The basic structure of shell history starts with a list of events. An event is anything you've entered into the shell, followed by the Return or Enter key. Each event is assigned an index number (a line number), and you can view and recall events by using event designators.

For instance, to recall a specific line item in your shell history, use an exclamation point (!) followed immediately by the number of the history line:

$   history
102 cd example-project
103 ls
104 touch README
$ !103
ls
bin doc README src

You can also refer to past commands relative to their position in the history listing. For example, to run a command two lines in the past, think of your current prompt as one greater than the last line in history, and then subtract the number of the line you want to execute from your current line number. In this example, line 103 is the target line and 105 is the current prompt (for a delta of 105-103=2):

$   history
102 cd example-project
103 ls
104 touch README
$ !103
ls
bin doc README src

You can save a whole character if you just want to re-run the last line.
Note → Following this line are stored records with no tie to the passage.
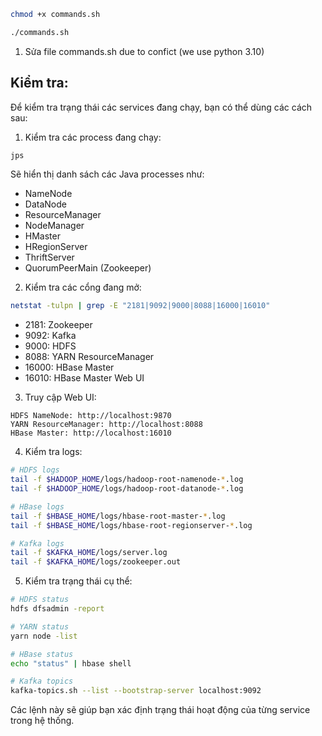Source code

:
 ```bash
chmod +x commands.sh
```

```bash
./commands.sh
```

1. Sửa file commands.sh due to confict (we use python 3.10)



## Kiểm tra: 
Để kiểm tra trạng thái các services đang chạy, bạn có thể dùng các cách sau:

1. Kiểm tra các process đang chạy:
```bash
jps
```
Sẽ hiển thị danh sách các Java processes như:
- NameNode
- DataNode
- ResourceManager 
- NodeManager
- HMaster
- HRegionServer
- ThriftServer
- QuorumPeerMain (Zookeeper)

2. Kiểm tra các cổng đang mở:
```bash
netstat -tulpn | grep -E "2181|9092|9000|8088|16000|16010"
```
- 2181: Zookeeper
- 9092: Kafka
- 9000: HDFS
- 8088: YARN ResourceManager
- 16000: HBase Master
- 16010: HBase Master Web UI

3. Truy cập Web UI:
```
HDFS NameNode: http://localhost:9870
YARN ResourceManager: http://localhost:8088  
HBase Master: http://localhost:16010
```

4. Kiểm tra logs:
```bash
# HDFS logs
tail -f $HADOOP_HOME/logs/hadoop-root-namenode-*.log
tail -f $HADOOP_HOME/logs/hadoop-root-datanode-*.log

# HBase logs  
tail -f $HBASE_HOME/logs/hbase-root-master-*.log
tail -f $HBASE_HOME/logs/hbase-root-regionserver-*.log

# Kafka logs
tail -f $KAFKA_HOME/logs/server.log
tail -f $KAFKA_HOME/logs/zookeeper.out
```

5. Kiểm tra trạng thái cụ thể:
```bash
# HDFS status
hdfs dfsadmin -report

# YARN status  
yarn node -list

# HBase status
echo "status" | hbase shell

# Kafka topics
kafka-topics.sh --list --bootstrap-server localhost:9092
```

Các lệnh này sẽ giúp bạn xác định trạng thái hoạt động của từng service trong hệ thống.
The expression !! and !-1 are synonymous:

$   history
102 cd example-project
103 ls
104 touch README
$ !103
ls
bin doc README src

Notice the command itself is repeated in the output when history is repeated. For brevity and clarity, such output is excluded from the remaining examples in this article.

Word designators

Bash has features to help you parse through your history using word designators, and tools to allow you to modify the commands in your history. It might help to think of your shell history as an indexed array, or even as a large history object consisting of lots of smaller items. Each word on each line of your history is indexed, starting at 0 (which is usually the command, but multi-part commands and environment variable prefixes are notable exceptions). You can access each index by adding a colon (:) to your line reference, followed immediately by the word designator.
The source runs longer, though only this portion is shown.